Paragraph 5 of the Lease Agreement states that "[Walkes] agrees to bring water, electricity, gas and sanitary sewer to the Premises in sizes specified by [BMA] and pay for the costs of meters to meter their use." Furthermore, paragraph 28.F states: "[Walkes] shall provide [BMA] with sufficient parking for [BMA's] employees and patients in a location which is adjacent to the Premises. Such parking shall be provided in accordance with all applicable federal, state and local laws, ordinances and regulations." In renovating the premises, BMA spent $9,034.15 for water and sewer lines and $3,455.15 to bring the parking lot into compliance with applicable local, state and federal laws. BMA sent Walkes a letter requesting payment for these expenses on January 4, 2000. Walkes never paid BMA for these expenditures and does not contest their amounts. The court finds that the contract between the parties required Walkes to pay for these renovations, and therefore, the court GRANTS BMA's motion for partial summary judgment on this issue.

 
Conclusion

For the preceding reasons, the court DENIES Walkes's Motion for Summary Judgment and GRANTS BMA's Motion for Partial Summary Judgment. It is, therefore,

ORDERED, that Walkes's Motion for Summary Judgment is hereby DENIED. It is further,

ORDERED, that BMA's Motion for Partial Summary Judgment is hereby GRANTED. It is further,

ORDERED, that BMA is awarded actual damages on its Breach of the Lease Agreement claim in the amount of $237,489.30 with pre-judgment interest at the maximum rate allowable by law dating from January 21, 2000 and with post-judgment interest at the maximum rate allowable by law from the date of this Memorandum Opinion. The court retains jurisdiction over the award of costs and reasonable attorneys' fees. Plaintiff's counsel shall submit a judgment computing the amount of damages and pre-judgment interest as soon as practicable.

NOTES

[1] This provision falling under the heading Contingenciesreads:

In the event [BMA] is unable to secure all physician contracts, necessary licenses, certifications, including but not limited to Medicare certification, prerequisites, permits and authorizations to operate a dialysis facility at the Premises within nine (9) months of the date hereof, this Lease shall terminate and neither party shall have any further obligation to the other hereunder.

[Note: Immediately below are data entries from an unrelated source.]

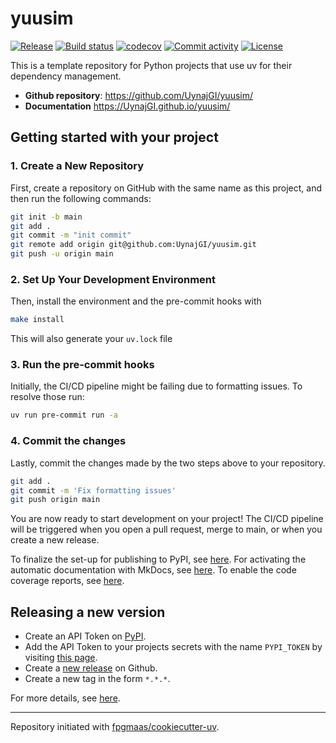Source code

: # yuusim

[![Release](https://img.shields.io/github/v/release/UynajGI/yuusim)](https://img.shields.io/github/v/release/UynajGI/yuusim)
[![Build status](https://img.shields.io/github/actions/workflow/status/UynajGI/yuusim/main.yml?branch=main)](https://github.com/UynajGI/yuusim/actions/workflows/main.yml?query=branch%3Amain)
[![codecov](https://codecov.io/gh/UynajGI/yuusim/branch/main/graph/badge.svg)](https://codecov.io/gh/UynajGI/yuusim)
[![Commit activity](https://img.shields.io/github/commit-activity/m/UynajGI/yuusim)](https://img.shields.io/github/commit-activity/m/UynajGI/yuusim)
[![License](https://img.shields.io/github/license/UynajGI/yuusim)](https://img.shields.io/github/license/UynajGI/yuusim)

This is a template repository for Python projects that use uv for their dependency management.

- **Github repository**: <https://github.com/UynajGI/yuusim/>
- **Documentation** <https://UynajGI.github.io/yuusim/>

## Getting started with your project

### 1. Create a New Repository

First, create a repository on GitHub with the same name as this project, and then run the following commands:

```bash
git init -b main
git add .
git commit -m "init commit"
git remote add origin git@github.com:UynajGI/yuusim.git
git push -u origin main
```

### 2. Set Up Your Development Environment

Then, install the environment and the pre-commit hooks with

```bash
make install
```

This will also generate your `uv.lock` file

### 3. Run the pre-commit hooks

Initially, the CI/CD pipeline might be failing due to formatting issues. To resolve those run:

```bash
uv run pre-commit run -a
```

### 4. Commit the changes

Lastly, commit the changes made by the two steps above to your repository.

```bash
git add .
git commit -m 'Fix formatting issues'
git push origin main
```

You are now ready to start development on your project!
The CI/CD pipeline will be triggered when you open a pull request, merge to main, or when you create a new release.

To finalize the set-up for publishing to PyPI, see [here](https://fpgmaas.github.io/cookiecutter-uv/features/publishing/#set-up-for-pypi).
For activating the automatic documentation with MkDocs, see [here](https://fpgmaas.github.io/cookiecutter-uv/features/mkdocs/#enabling-the-documentation-on-github).
To enable the code coverage reports, see [here](https://fpgmaas.github.io/cookiecutter-uv/features/codecov/).

## Releasing a new version

- Create an API Token on [PyPI](https://pypi.org/).
- Add the API Token to your projects secrets with the name `PYPI_TOKEN` by visiting [this page](https://github.com/UynajGI/yuusim/settings/secrets/actions/new).
- Create a [new release](https://github.com/UynajGI/yuusim/releases/new) on Github.
- Create a new tag in the form `*.*.*`.

For more details, see [here](https://fpgmaas.github.io/cookiecutter-uv/features/cicd/#how-to-trigger-a-release).

---

Repository initiated with [fpgmaas/cookiecutter-uv](https://github.com/fpgmaas/cookiecutter-uv).
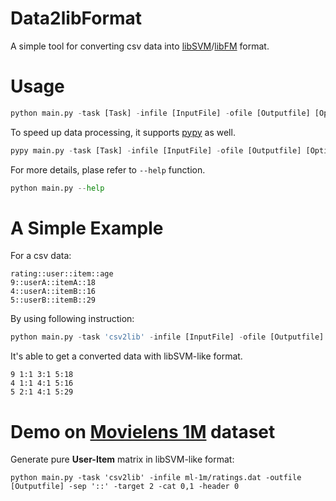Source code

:Data2libFormat
======
A simple tool for converting csv data into [libSVM](http://www.csie.ntu.edu.tw/~cjlin/libsvm/)/[libFM](http://www.libfm.org/) format.

Usage
======
```python
python main.py -task [Task] -infile [InputFile] -ofile [Outputfile] [Options]
```

To speed up data processing, it supports [pypy](http://pypy.org/) as well. 
```python
pypy main.py -task [Task] -infile [InputFile] -ofile [Outputfile] [Options]
```

For more details, plase refer to `--help` function.
```python
python main.py --help
```

A Simple Example
======
For a csv data:
```csv
rating::user::item::age
9::userA::itemA::18
4::userA::itemB::16
5::userB::itemB::29
```
By using following instruction: 
```python
python main.py -task 'csv2lib' -infile [InputFile] -ofile [Outputfile] -target 0 -cat 1,2 -num 3 -sep '::' -head 1
```
It's able to get a converted data with libSVM-like format.
```csv
9 1:1 3:1 5:18
4 1:1 4:1 5:16
5 2:1 4:1 5:29
```

Demo on [Movielens 1M](http://grouplens.org/datasets/movielens/) dataset
======
Generate pure **User-Item** matrix in libSVM-like format:
```
python main.py -task 'csv2lib' -infile ml-1m/ratings.dat -outfile [Outputfile] -sep '::' -target 2 -cat 0,1 -header 0
```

[2] The TIA payment provision is found in ¶ 3.B under the headingRentand reads:

([Walkes], upon [BMA] substantially completing renovation of the Premises, shall pay [BMA] the sum of two hundred seventy five thousand dollars $275,000). Said sum will be known as the Tenant Improvement Allowance allocated to [BMA] by [Walkes] for renovation.

This sum was reduced to $225,000 by the August 19, 1999 amendment.